I was hired to assist in the sale of a grand, colonial-style home in rural Vermont. During the house healing, I saw several images from an earlier era, including the image of a woman churning butter. As it turns out, while my clients had lived in this house, they had cared for cows and, indeed, had made their own butter. In Vermont, they had chosen to live a rustic, farming lifestyle. Although, they loved the idea of having a small farm, they were not enamored with the actuality of it. They knew that they wanted and needed to let go of their vision of increased self-sufficiency, and, yet, their house would not sell. An aspect of their lifestyle in Vermont remained compelling to them.
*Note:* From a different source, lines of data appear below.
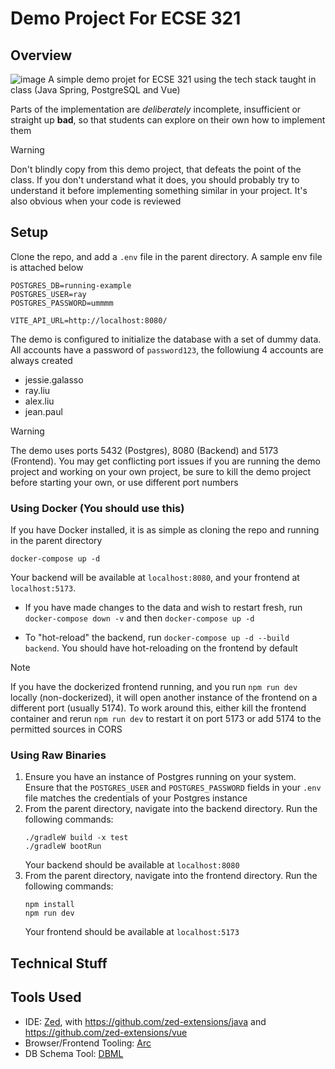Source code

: # Demo Project For ECSE 321
## Overview
![image](https://github.com/user-attachments/assets/4ea12433-8f65-409b-ae59-0476bf6bf6c9)
A simple demo projet for ECSE 321 using the tech stack taught in class (Java Spring, PostgreSQL and Vue)  

Parts of the implementation are *deliberately* incomplete, insufficient or straight up **bad**, so that students can explore on their own how to implement them

> [!WARNING]
> Don't blindly copy from this demo project, that defeats the point of the class. If you don't understand what it does, you should probably try to understand it before implementing something similar in your project.  It's also obvious when your code is reviewed
## Setup
Clone the repo, and add a `.env` file in the parent directory. A sample env file is attached below
```
POSTGRES_DB=running-example
POSTGRES_USER=ray
POSTGRES_PASSWORD=ummmm

VITE_API_URL=http://localhost:8080/
```

The demo is configured to initialize the database with a set of dummy data. All accounts have a password of `password123`, the followiung 4 accounts are always created
- jessie.galasso
- ray.liu
- alex.liu
- jean.paul

> [!WARNING]
> The demo uses ports 5432 (Postgres), 8080 (Backend) and 5173 (Frontend). You may get conflicting port issues if you are running the demo project and working on your own project, be sure to kill the demo project before starting your own, or use different port numbers
  
### Using Docker (You should use this)
If you have Docker installed, it is as simple as cloning the repo and running in the parent directory
```
docker-compose up -d
```
Your backend will be available at `localhost:8080`, and your frontend at `localhost:5173`.

- If you have made changes to the data and wish to restart fresh, run `docker-compose down -v` and then `docker-compose up -d`

- To "hot-reload" the backend, run `docker-compose up -d --build backend`. You should have hot-reloading on the frontend by default

> [!NOTE]
> If you have the dockerized frontend running, and you run `npm run dev` locally (non-dockerized), it will open another instance of the frontend on a different port (usually 5174). To work around this, either kill the frontend container and rerun `npm run dev` to restart it on port 5173 or add 5174 to the permitted sources in CORS
### Using Raw Binaries
1. Ensure you have an instance of Postgres running on your system. Ensure that the `POSTGRES_USER` and `POSTGRES_PASSWORD` fields in your `.env` file matches the credentials of your Postgres instance
2. From the parent directory, navigate into the backend directory. Run the following commands:
   ```
   ./gradleW build -x test
   ./gradleW bootRun
   ```
   Your backend should be available at `localhost:8080`
4. From the parent directory, navigate into the frontend directory. Run the following commands:
   ```
   npm install
   npm run dev
   ```
   Your frontend should be available at `localhost:5173`
## Technical Stuff



## Tools Used
- IDE: [Zed](https://zed.dev/), with https://github.com/zed-extensions/java and https://github.com/zed-extensions/vue
- Browser/Frontend Tooling: [Arc](https://arc.net/)
- DB Schema Tool: [DBML](https://dbdiagram.io/d)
This couple had successfully re-created a scene from a past life for which they had been nostalgic. It was a life from a simpler time that had been quite satisfying. We can use our past life experiences to provide us with information about our present life situations. However, often what worked for us in one context does not continue to work for us once our context has shifted. Hence, a living strategy that was enjoyable in a past life may not serve us in this life. In other words, although my clients were once again churning butter, that lifestyle did not provide the same level of satisfaction in this lifetime as it had before.
In order to sell their home, this couple had to release their attachment to that former lifestyle. They had associated their rustic lifestyle with the satisfaction that they had felt in that past life. When they began yearning for satisfaction in this life, they re-connected with that former lifestyle in an attempt to regain the satisfaction. However, it was not the lifestyle that they desired, but rather the ability to create a satisfying way of life in their current context. They could not sell their house until they recognized that their happiness in this lifetime would not arise from revisiting the past, but would develop as they engage with themselves in the context of this life’s journey. They were being asked to grow in a new direction.
The gift of the awareness of that past life is the remembrance of the satisfaction that life offers. Each of us continually explores our unfolding dreams and desires. We are forever changing, and what suits us is forever changing as well. Part of the simplicity of ‘now’ is releasing our attachment to what no longer is (as well as what has not yet occurred). In this story, since the sale of their Vermont house, my clients have happily chosen to live in an elegant home in the southwest that better supports who they are now.
If you find yourself drawn to something that you think that you should enjoy, but do not actually enjoy, consider the possibility that what you desire is the recovery of a lost aspect of yourself.
Create the life that now best suits you!